The Proxy library provides the tools necessary to create a wide array of proxy objects.
The Query library provides a number of utilities for working with aggregate objects including higher-order functions, group operations, and data streams.
The String library provides a number of utilities and powerful interfaces for working with strings.
Inspired by testing libraries such as xUnit and Test::More, The Rosella Test library provides the tools and utilities to quickly write unit tests for your software. Rosella’s own test suite is written using this library.
The Template library provides an engine for text templating tasks.
The Winxed library contains a number of tools for building Winxed-based projects.
Rosella Development Libraries
Rosella has a number of other libraries in planning and development. These libraries are not yet considered mature enough to include as part of a regular release. For the complete list with descriptions and ideas, see the future libraries page.
- Parrot : Rosella runs on top of the Parrot VM. You cannot build, run, or use Rosella in any way without Parrot.
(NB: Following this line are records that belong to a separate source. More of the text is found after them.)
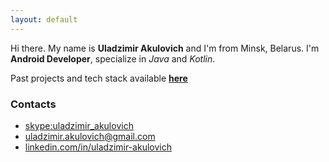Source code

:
 ```yaml
---
layout: default
---
```


Hi there. My name is **Uladzimir Akulovich** and I'm from Minsk, Belarus. 
I'm **Android Developer**, specialize in *Java* and *Kotlin*.

Past projects and tech stack available **[here](Uladzimir_Akulovich_CV.pdf)**

### Contacts
* [skype:uladzimir_akulovich](skype:uladzimir_akulovich)
* [uladzimir.akulovich@gmail.com](mailto:uladzimir.akulovich@gmail.com)
* [linkedin.com/in/uladzimir-akulovich](https://www.linkedin.com/in/uladzimir-akulovich/)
- Winxed : Rosella is written in the Winxed language. You need Winxed to build Rosella, but you do not need Winxed to run it. Winxed has no runtime libraries of its own.
Installing With Plumage
Plumage is a package-management program for Parrot. If you have Plumage and Winxed already installed getting Rosella is a breeze:
$ plumage install rosella
That’s all there is to it! You now have Rosella. If you don’t have Plumage on your system you’ll need to follow the rest of the instructions below.
Get the Source
You can also clone the project with Git by running:
$ git clone git://github.com/Whiteknight/Rosella
Once you have a copy of the source and all the necessary dependencies you can build, test and install Rosella:
$ winxed setup.winxed build $ winxed setup.winxed test $ winxed setup.wixned install
Rosella is released under the terms of the Artistic 2.0 license. See the LICENSE file in the repo for more details.